§ **TASK PROMPT**
Write out the following listing's lines from the one with "data, use ILM." to the one with "1. Oversized shard", exactly, with both included and no others.

** MATERIAL TO PROCESS follows **

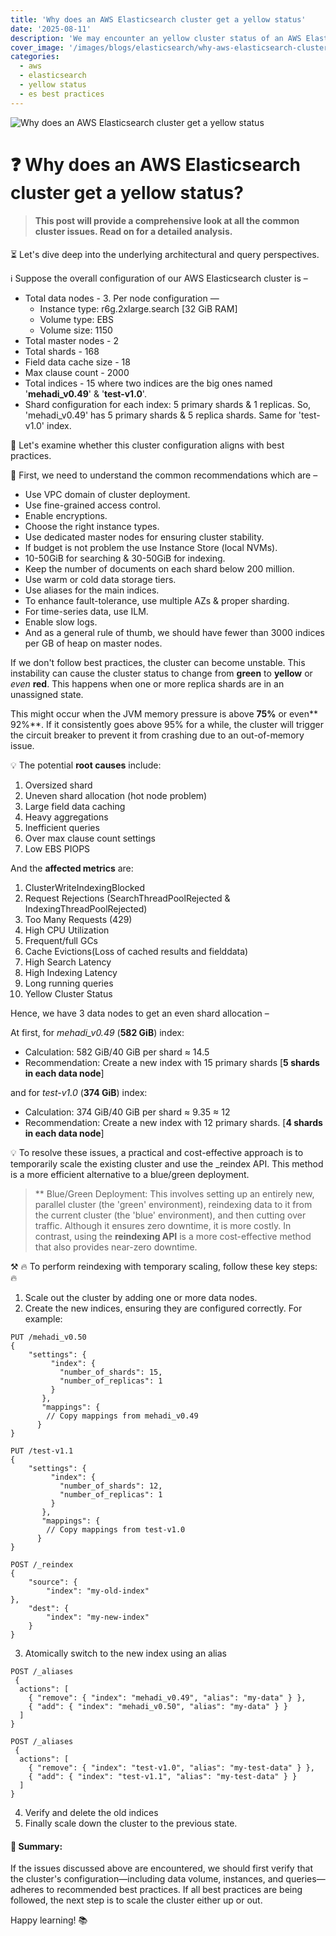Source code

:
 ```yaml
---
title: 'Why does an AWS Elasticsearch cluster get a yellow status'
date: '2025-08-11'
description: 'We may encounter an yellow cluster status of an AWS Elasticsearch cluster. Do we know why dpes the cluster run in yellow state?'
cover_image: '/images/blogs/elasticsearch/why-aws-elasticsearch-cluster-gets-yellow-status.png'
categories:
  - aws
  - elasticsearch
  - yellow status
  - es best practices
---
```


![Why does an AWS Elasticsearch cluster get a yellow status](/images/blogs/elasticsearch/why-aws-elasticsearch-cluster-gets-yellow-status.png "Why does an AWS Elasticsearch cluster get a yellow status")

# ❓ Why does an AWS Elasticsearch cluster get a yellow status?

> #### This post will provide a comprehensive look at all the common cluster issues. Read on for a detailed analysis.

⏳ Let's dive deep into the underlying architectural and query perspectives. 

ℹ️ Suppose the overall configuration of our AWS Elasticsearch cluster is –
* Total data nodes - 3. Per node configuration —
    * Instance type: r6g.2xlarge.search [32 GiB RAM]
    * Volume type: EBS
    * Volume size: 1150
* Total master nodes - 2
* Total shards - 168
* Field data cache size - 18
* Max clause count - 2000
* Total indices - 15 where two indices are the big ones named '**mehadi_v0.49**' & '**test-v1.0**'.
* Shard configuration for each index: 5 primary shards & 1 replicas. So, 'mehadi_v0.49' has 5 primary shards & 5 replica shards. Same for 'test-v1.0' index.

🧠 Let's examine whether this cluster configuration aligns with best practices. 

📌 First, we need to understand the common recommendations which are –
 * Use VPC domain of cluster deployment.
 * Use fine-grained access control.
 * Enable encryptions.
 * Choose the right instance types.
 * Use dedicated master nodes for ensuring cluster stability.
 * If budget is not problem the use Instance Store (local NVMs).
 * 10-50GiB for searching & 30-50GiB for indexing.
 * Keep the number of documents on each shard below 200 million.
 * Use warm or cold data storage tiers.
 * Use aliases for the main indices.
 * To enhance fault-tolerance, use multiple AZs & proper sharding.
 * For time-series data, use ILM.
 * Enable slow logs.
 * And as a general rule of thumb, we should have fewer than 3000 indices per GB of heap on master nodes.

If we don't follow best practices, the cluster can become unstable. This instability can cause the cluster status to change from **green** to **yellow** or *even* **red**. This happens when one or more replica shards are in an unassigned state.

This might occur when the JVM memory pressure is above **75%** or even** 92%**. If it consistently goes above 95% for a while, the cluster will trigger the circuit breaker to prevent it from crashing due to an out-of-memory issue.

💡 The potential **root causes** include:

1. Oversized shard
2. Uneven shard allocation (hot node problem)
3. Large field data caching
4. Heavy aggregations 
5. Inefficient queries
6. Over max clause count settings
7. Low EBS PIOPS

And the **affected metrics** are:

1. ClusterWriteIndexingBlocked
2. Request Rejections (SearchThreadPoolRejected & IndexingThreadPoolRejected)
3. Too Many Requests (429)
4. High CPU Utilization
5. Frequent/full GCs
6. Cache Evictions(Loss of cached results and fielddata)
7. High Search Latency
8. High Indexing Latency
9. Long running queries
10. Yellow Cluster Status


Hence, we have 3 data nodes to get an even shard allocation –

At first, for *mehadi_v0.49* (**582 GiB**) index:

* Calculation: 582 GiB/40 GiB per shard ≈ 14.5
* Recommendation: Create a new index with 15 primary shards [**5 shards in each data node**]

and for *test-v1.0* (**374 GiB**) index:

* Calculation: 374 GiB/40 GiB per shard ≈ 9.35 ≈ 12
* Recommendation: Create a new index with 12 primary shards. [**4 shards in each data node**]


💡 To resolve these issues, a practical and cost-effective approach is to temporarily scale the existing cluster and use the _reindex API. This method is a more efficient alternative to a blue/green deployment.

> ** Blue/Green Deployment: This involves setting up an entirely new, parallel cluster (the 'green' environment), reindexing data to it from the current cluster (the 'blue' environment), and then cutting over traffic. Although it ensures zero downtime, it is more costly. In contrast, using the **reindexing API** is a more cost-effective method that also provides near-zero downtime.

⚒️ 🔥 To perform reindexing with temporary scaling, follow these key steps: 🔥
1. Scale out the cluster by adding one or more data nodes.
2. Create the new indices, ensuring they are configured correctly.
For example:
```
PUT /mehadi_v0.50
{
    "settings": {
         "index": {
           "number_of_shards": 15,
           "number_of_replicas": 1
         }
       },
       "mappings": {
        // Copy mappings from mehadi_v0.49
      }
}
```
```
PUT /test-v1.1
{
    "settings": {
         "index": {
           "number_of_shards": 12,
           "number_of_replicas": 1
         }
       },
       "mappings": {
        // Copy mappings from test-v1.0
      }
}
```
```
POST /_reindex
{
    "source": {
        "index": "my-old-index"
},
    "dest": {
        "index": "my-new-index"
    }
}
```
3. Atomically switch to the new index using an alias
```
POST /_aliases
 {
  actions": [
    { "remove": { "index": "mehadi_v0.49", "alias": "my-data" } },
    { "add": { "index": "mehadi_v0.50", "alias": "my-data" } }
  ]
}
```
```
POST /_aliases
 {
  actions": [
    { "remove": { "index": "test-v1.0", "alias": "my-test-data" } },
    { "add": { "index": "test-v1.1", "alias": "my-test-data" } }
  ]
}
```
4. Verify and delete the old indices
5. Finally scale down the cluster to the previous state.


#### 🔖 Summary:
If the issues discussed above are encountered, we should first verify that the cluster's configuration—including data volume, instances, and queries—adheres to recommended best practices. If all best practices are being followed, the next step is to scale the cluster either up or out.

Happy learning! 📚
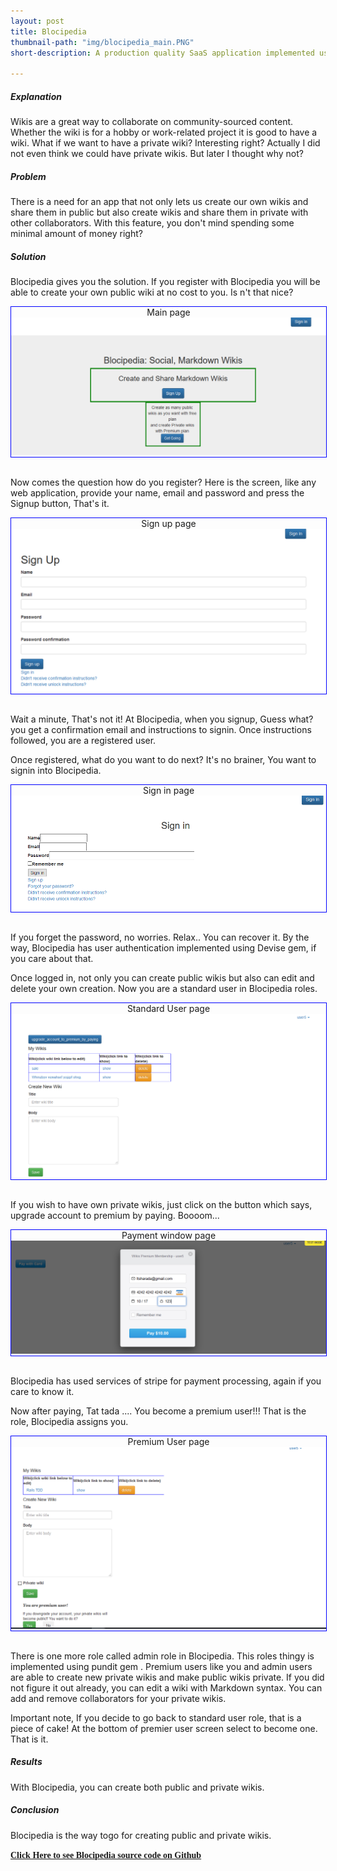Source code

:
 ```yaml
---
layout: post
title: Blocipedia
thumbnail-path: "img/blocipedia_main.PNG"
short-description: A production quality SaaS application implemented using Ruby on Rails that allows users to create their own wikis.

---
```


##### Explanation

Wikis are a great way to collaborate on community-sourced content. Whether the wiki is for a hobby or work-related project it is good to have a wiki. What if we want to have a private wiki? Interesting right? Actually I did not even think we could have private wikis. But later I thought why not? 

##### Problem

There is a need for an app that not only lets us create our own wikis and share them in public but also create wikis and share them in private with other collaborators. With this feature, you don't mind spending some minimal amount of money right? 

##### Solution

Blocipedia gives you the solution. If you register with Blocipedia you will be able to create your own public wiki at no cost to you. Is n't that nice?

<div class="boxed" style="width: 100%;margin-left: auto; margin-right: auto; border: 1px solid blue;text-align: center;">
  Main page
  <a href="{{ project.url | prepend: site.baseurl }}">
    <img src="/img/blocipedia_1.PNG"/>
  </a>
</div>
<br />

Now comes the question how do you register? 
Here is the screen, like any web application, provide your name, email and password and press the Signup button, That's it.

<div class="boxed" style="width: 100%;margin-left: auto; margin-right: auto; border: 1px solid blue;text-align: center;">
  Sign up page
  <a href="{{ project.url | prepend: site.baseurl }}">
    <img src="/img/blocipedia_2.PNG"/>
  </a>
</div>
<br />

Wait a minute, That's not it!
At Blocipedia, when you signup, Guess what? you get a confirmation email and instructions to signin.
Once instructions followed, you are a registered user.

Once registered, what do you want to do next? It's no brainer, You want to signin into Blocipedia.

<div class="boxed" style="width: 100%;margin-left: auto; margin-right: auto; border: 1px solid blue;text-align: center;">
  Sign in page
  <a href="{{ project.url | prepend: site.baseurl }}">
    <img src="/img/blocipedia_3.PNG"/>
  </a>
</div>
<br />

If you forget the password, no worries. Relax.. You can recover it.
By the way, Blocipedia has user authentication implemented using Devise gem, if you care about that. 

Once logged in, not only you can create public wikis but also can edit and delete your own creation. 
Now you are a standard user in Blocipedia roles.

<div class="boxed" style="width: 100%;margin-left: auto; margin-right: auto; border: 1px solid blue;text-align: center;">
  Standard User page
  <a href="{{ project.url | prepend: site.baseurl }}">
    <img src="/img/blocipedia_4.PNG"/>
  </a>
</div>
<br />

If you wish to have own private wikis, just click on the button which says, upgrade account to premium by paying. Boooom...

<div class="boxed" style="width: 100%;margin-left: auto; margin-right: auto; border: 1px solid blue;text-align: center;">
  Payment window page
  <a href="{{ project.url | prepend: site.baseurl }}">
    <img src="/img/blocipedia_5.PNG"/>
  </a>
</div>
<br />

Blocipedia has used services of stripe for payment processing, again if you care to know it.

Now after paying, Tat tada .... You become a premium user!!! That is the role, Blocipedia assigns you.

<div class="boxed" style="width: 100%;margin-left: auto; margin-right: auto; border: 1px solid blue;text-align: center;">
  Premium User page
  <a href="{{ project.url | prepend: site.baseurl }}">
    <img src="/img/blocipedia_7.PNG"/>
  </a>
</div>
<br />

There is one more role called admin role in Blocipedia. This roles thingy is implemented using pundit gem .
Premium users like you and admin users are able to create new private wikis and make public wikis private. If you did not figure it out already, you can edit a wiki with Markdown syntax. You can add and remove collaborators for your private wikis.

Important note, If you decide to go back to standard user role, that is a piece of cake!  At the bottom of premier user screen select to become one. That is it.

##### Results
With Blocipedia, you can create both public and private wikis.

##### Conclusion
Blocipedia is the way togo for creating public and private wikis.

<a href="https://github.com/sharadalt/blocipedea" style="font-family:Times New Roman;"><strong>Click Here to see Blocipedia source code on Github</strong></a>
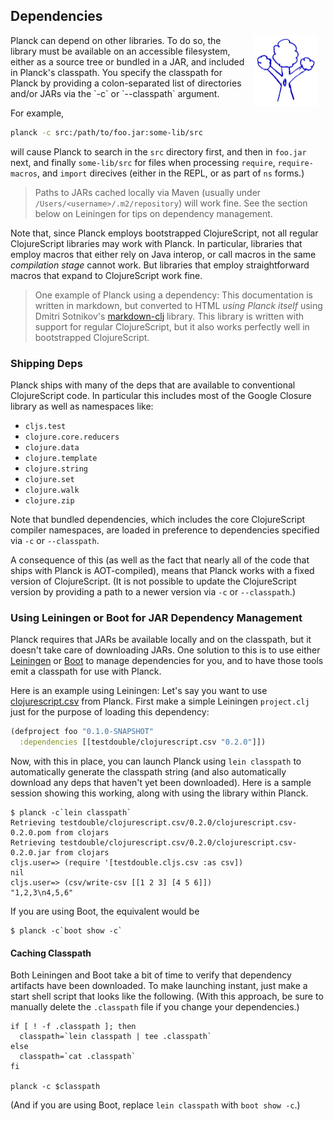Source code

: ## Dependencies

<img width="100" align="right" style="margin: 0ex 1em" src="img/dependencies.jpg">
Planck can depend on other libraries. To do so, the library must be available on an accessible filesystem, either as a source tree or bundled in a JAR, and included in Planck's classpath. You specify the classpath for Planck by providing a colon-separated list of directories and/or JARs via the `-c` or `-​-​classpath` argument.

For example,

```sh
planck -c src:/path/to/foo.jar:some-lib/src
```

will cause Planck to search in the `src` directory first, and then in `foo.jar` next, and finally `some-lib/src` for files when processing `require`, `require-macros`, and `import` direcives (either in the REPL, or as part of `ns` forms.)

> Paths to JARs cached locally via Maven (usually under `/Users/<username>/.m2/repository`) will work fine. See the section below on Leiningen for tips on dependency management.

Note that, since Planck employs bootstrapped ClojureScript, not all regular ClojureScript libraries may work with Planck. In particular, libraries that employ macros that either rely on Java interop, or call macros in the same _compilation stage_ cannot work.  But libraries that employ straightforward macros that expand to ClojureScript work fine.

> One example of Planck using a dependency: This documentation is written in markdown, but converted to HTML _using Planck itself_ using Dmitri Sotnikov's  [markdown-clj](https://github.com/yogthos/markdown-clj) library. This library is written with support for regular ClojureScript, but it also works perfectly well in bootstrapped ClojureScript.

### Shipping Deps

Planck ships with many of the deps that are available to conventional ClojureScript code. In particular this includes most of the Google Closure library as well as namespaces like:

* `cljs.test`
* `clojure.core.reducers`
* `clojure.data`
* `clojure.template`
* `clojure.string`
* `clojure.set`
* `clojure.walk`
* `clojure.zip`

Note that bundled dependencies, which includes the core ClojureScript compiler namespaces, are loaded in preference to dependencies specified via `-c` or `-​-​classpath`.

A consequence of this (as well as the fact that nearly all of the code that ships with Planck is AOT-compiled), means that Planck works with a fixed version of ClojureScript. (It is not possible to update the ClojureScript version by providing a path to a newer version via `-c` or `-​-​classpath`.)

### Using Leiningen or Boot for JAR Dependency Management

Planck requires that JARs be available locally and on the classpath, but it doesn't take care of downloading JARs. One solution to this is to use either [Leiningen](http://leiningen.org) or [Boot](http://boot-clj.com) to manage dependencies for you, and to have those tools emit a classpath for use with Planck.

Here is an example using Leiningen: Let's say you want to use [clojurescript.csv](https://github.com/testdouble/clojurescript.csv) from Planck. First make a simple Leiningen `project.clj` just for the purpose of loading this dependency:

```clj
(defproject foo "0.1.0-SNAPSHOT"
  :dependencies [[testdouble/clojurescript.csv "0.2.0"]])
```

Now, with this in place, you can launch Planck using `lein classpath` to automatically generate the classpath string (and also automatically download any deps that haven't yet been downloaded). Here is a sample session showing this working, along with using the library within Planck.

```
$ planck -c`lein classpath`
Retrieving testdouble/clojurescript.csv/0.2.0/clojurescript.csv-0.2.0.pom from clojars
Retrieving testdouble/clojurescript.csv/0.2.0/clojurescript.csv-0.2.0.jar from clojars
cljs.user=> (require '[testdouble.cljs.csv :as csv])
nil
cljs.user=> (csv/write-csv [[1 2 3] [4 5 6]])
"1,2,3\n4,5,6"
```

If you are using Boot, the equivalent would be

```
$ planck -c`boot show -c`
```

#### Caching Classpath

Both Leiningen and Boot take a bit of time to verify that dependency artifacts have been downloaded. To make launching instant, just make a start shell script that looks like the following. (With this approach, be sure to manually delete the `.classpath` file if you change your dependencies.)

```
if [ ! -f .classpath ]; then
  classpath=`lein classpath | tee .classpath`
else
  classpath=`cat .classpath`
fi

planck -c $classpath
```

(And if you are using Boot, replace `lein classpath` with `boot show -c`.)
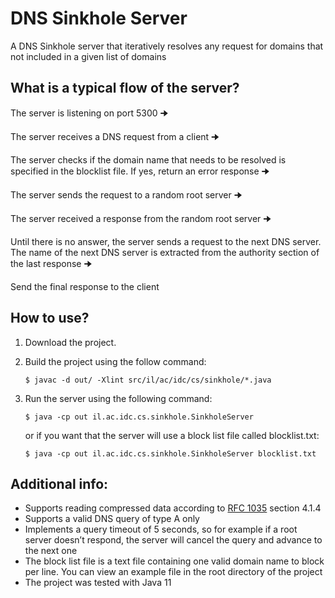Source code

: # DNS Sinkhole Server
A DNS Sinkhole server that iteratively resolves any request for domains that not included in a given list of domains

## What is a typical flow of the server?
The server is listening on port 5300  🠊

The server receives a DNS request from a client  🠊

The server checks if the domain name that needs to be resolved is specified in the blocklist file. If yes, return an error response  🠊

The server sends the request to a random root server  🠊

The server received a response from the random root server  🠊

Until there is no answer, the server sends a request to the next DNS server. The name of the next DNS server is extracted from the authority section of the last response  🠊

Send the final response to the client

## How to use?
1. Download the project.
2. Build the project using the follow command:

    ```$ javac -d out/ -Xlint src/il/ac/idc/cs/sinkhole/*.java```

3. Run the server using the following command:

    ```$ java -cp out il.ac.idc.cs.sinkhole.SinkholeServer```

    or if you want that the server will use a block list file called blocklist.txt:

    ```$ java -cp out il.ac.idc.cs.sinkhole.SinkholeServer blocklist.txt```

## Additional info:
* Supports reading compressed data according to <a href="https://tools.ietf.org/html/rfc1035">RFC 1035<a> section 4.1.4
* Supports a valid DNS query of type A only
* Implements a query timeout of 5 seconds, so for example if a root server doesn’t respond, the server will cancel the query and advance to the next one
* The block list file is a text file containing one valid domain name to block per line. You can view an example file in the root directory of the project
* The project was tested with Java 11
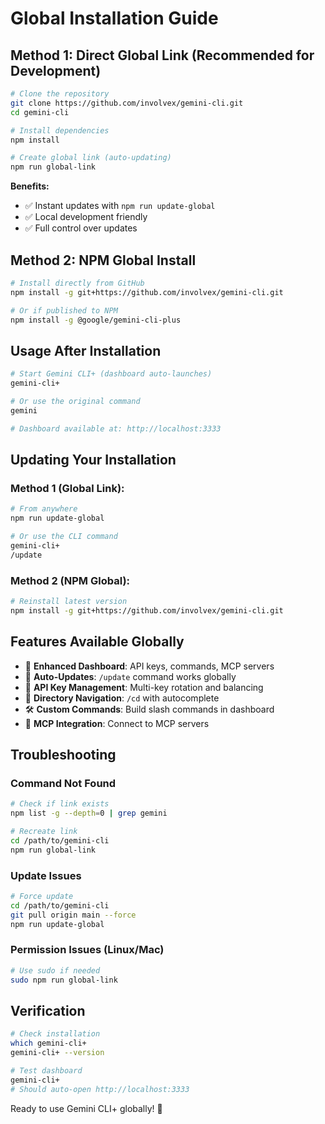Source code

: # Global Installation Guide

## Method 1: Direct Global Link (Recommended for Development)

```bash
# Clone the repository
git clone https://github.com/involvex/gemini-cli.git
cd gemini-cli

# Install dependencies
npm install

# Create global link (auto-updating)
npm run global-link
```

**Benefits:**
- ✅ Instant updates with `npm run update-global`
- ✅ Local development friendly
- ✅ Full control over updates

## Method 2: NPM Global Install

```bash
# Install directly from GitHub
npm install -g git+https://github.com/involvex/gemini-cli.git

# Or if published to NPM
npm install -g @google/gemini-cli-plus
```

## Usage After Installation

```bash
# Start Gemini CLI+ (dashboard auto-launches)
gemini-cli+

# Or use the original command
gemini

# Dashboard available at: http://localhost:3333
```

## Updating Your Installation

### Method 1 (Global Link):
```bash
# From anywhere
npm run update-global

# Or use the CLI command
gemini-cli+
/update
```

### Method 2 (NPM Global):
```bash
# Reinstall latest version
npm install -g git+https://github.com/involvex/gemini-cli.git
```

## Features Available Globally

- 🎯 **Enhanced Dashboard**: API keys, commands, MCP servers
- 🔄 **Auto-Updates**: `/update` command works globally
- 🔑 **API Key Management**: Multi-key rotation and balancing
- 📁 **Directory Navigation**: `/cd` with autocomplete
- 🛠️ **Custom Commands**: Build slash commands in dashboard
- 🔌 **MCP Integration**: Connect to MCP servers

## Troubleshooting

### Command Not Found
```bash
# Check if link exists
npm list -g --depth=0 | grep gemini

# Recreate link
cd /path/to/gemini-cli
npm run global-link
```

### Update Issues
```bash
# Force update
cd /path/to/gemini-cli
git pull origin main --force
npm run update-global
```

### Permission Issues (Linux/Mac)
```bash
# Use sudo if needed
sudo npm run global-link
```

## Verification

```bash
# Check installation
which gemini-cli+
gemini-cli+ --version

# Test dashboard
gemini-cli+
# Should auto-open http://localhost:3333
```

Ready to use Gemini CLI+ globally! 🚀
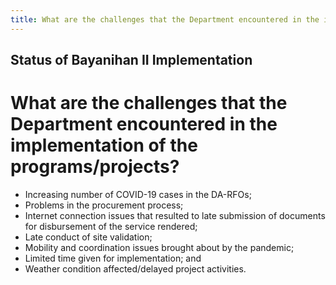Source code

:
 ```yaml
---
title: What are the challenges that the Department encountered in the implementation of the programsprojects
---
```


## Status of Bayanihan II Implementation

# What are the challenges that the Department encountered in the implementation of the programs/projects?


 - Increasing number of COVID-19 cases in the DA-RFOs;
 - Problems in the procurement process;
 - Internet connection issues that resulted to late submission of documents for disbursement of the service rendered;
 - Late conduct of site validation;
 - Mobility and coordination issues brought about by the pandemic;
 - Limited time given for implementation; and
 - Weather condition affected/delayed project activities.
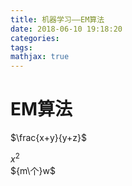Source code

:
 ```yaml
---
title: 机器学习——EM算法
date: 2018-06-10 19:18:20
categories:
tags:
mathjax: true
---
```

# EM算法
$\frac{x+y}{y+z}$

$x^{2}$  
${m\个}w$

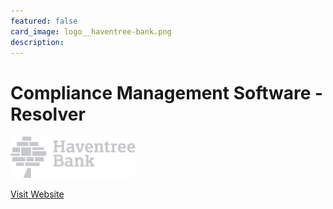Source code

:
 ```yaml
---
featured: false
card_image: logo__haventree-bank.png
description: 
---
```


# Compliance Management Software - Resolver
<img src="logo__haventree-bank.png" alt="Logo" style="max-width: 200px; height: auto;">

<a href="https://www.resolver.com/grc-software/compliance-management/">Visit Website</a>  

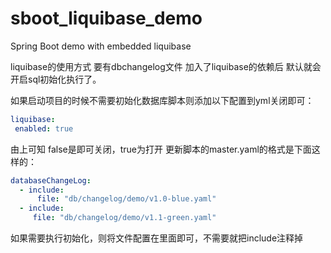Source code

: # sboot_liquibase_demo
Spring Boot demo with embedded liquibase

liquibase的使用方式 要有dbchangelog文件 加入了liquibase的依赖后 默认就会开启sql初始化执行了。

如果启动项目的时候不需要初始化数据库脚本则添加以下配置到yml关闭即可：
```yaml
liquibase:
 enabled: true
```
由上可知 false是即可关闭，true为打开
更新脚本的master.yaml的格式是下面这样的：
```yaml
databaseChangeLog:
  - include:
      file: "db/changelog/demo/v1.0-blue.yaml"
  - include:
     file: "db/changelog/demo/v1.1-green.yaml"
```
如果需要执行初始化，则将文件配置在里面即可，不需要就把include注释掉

** End of MATERIAL TO PROCESS **

§ **RESULT OF THE EXERCISE**
 * For time-series data, use ILM.
 * Enable slow logs.
 * And as a general rule of thumb, we should have fewer than 3000 indices per GB of heap on master nodes.

If we don't follow best practices, the cluster can become unstable. This instability can cause the cluster status to change from **green** to **yellow** or *even* **red**. This happens when one or more replica shards are in an unassigned state.

This might occur when the JVM memory pressure is above **75%** or even** 92%**. If it consistently goes above 95% for a while, the cluster will trigger the circuit breaker to prevent it from crashing due to an out-of-memory issue.

💡 The potential **root causes** include:

1. Oversized shard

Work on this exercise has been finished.